AC: Não morreu. Eles mudaram a tática. Como os lideres não assinaram, agora estão buscando assinaturas individuais, por isso digo que não morreu. Se continuar no ritmo das assinaturas que colocaram, chega fácil nas 257, mas acredito que isso não vai continuar. Tem que ter uma ação imediata [para impedir]. A imprensa joga um papel importante aqui, porque temos que falar para fora. Em um dado momento, se cogitou fazer uma comissão especial, mas estou contra esta ideia. Se a gente conseguiu segurar com os lideres até agora, criar uma comissão especial seria um recuo. Tem que ficar com um olho no gato, outro na sardinha
IM: O Congresso aprovou o projeto de barreiras tarifárias. O que ainda pode ser feito tanto pelo legislativo como pelo executivo para defender o Brasil da política de tarifas do presidente americano Donald Trump?
AC: O Brasil não foi dos maiores taxados, ficou ao lado da Argentina do Milei [aliado de Donald Trump]. Eu diria que Trump entende o papel do Brasil, porque é um país economicamente forte. A economia brasileira de certa maneira complementa a economia americana, para o bem e para o mal, porque não temos tecnologia, exportamos só produtos primários. Se o mundo entrar em recessão, o Brasil vai sofrer também, mas todo mundo vai saber que a culpa é do Trump. Eu vejo uma maior oportunidade para os países do Mercosul. Apesar dos riscos, não estou tão pessimista quanto o que vai acontecer com o Brasil.
IM: O governo tem apresentado sucessivas quedas de popularidade. Ainda é possível reverter esta tendência?
AC: É uma dificuldade óbvia para o governo, nós perdemos apoio de quem votou em nós, inclusive, historicamente. Maior desafio é identificar o que está provocando isso. Todo mundo fala do preço do alimento, deve ter este efeito, mas há publicações que mostram que o reajuste do salário supera a inflação. Se a gente considerar o próprio Nordeste e a periferia de São Paulo, nós do PT estamos perdendo apoio. Tem a ver com uma insatisfação óbvia, qualquer um fica insatisfeito se espera mais e não obtém. Fica insatisfeito se nem o básico você está atingindo. Mas tem outro elemento, além da economia. Eu acho que, na disputa politica ideológica, nós estamos aquém do necessário. Você tem as plataformas digitais, você tem algoritmo, tem o dinheiro de gente muito rica e a extrema direita, como a do resto do mundo, não tem nenhum pudor. Eu não diria que eles dialogam melhor, eles mentem mais, muito mais. E as pessoas são crédulas. Nós temos um desafio, o maior de todos, que é exatamente reconectar a partir daquilo que as pessoas pensam. Isso demanda trabalho permanente e intenso.
IM: Além da comunicação tem a questão política, que o senhor coloca.

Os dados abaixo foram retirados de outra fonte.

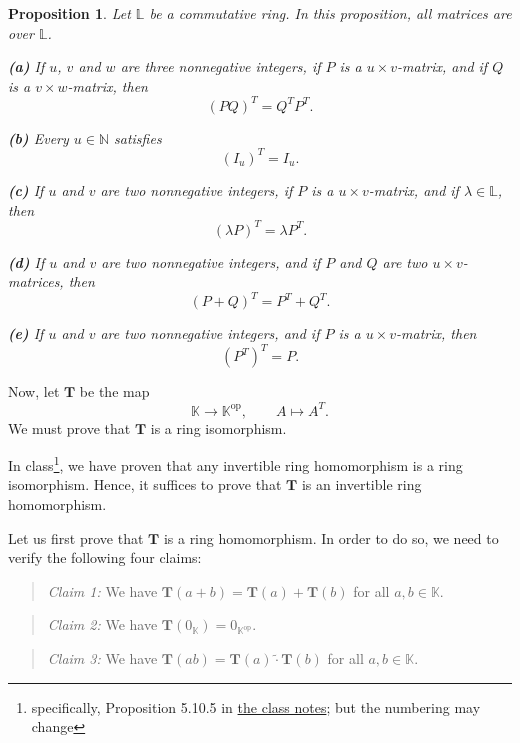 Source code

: \documentclass[paper=a4, fontsize=12pt]{scrartcl}%
\theoremstyle{plainsl}
\newtheorem{proposition}[theorem]{Proposition}
\theoremstyle{definition}
\theoremstyle{remark}
\newenvironment{statement}{\begin{quote}}{\end{quote}}
\begin{document}
\begin{proposition}
\label{prop.sol.ring.op.c.transp.helper}Let $\mathbb{L}$ be a commutative
ring. In this proposition, all matrices are over $\mathbb{L}$.

\textbf{(a)} If $u$, $v$ and $w$ are three nonnegative integers, if $P$ is a
$u\times v$-matrix, and if $Q$ is a $v\times w$-matrix, then%
\[
\left(  PQ\right)  ^{T}=Q^{T}P^{T}.
\]


\textbf{(b)} Every $u\in\mathbb{N}$ satisfies%
\[
\left(  I_{u}\right)  ^{T}=I_{u}.
\]


\textbf{(c)} If $u$ and $v$ are two nonnegative integers, if $P$ is a $u\times
v$-matrix, and if $\lambda\in\mathbb{L}$, then%
\[
\left(  \lambda P\right)  ^{T}=\lambda P^{T}.
\]


\textbf{(d)} If $u$ and $v$ are two nonnegative integers, and if $P$ and $Q$
are two $u\times v$-matrices, then%
\[
\left(  P+Q\right)  ^{T}=P^{T}+Q^{T}.
\]


\textbf{(e)} If $u$ and $v$ are two nonnegative integers, and if $P$ is a
$u\times v$-matrix, then%
\[
\left(  P^{T}\right)  ^{T}=P.
\]

\end{proposition}

Now, let $\mathbf{T}$ be the map%
\[
\mathbb{K}\rightarrow\mathbb{K}^{\operatorname{op}},\qquad A\mapsto A^{T}.
\]
We must prove that $\mathbf{T}$ is a ring isomorphism.

In class\footnote{specifically, Proposition 5.10.5 in
\href{http://www.cip.ifi.lmu.de/~grinberg/t/19s/notes.pdf}{the class notes};
but the numbering may change}, we have proven that any invertible ring
homomorphism is a ring isomorphism. Hence, it suffices to prove that
$\mathbf{T}$ is an invertible ring homomorphism.

Let us first prove that $\mathbf{T}$ is a ring homomorphism. In order to do
so, we need to verify the following four claims:

\begin{statement}
\textit{Claim 1:} We have $\mathbf{T}\left(  a+b\right)  =\mathbf{T}\left(
a\right)  +\mathbf{T}\left(  b\right)  $ for all $a,b\in\mathbb{K}$.
\end{statement}

\begin{statement}
\textit{Claim 2:} We have $\mathbf{T}\left(  0_{\mathbb{K}}\right)
=0_{\mathbb{K}^{\operatorname*{op}}}$.
\end{statement}

\begin{statement}
\textit{Claim 3:} We have $\mathbf{T}\left(  ab\right)  =\mathbf{T}\left(
a\right)  \left.  \widetilde{\cdot}\right.  \mathbf{T}\left(  b\right)  $ for
all $a,b\in\mathbb{K}$.
\end{statement}
\end{document}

O que é possível fazer a partir do Congresso??
AC: O Congresso falar para dentro é perda de tempo. Você não vai convencer um deputado bolsonarista que ele está errado. Aqui, nós temos que falar para fora. Você esta debatendo aqui, mas o olho tem que estar para fora. Aí, entra inclusive o papel dos partidos políticos, porque hoje os partidos têm uma militância de Whatsapp. Eu não acredito que as pessoas mudam de opinião pelo Whatsapp ou redes sociais. As pessoas vão ali para encontrar aquele que verbaliza o que elas já pensam. O que digo quando faço reunião com a militância do PT? Qual o trabalho que o PT faz na cidade? Porque tudo que acontece, a resposta é que o Lula esta fazendo um bom governo. A maioria dos deputados não sabe fazer um discurso para o estado onde ele atua. Todo mundo faz referencia ao governo federal. Então, eu acho que nós temos que mostrar para a sociedade o que nós estamos defendendo, o que nós estamos fazendo. Inclusive, na prática.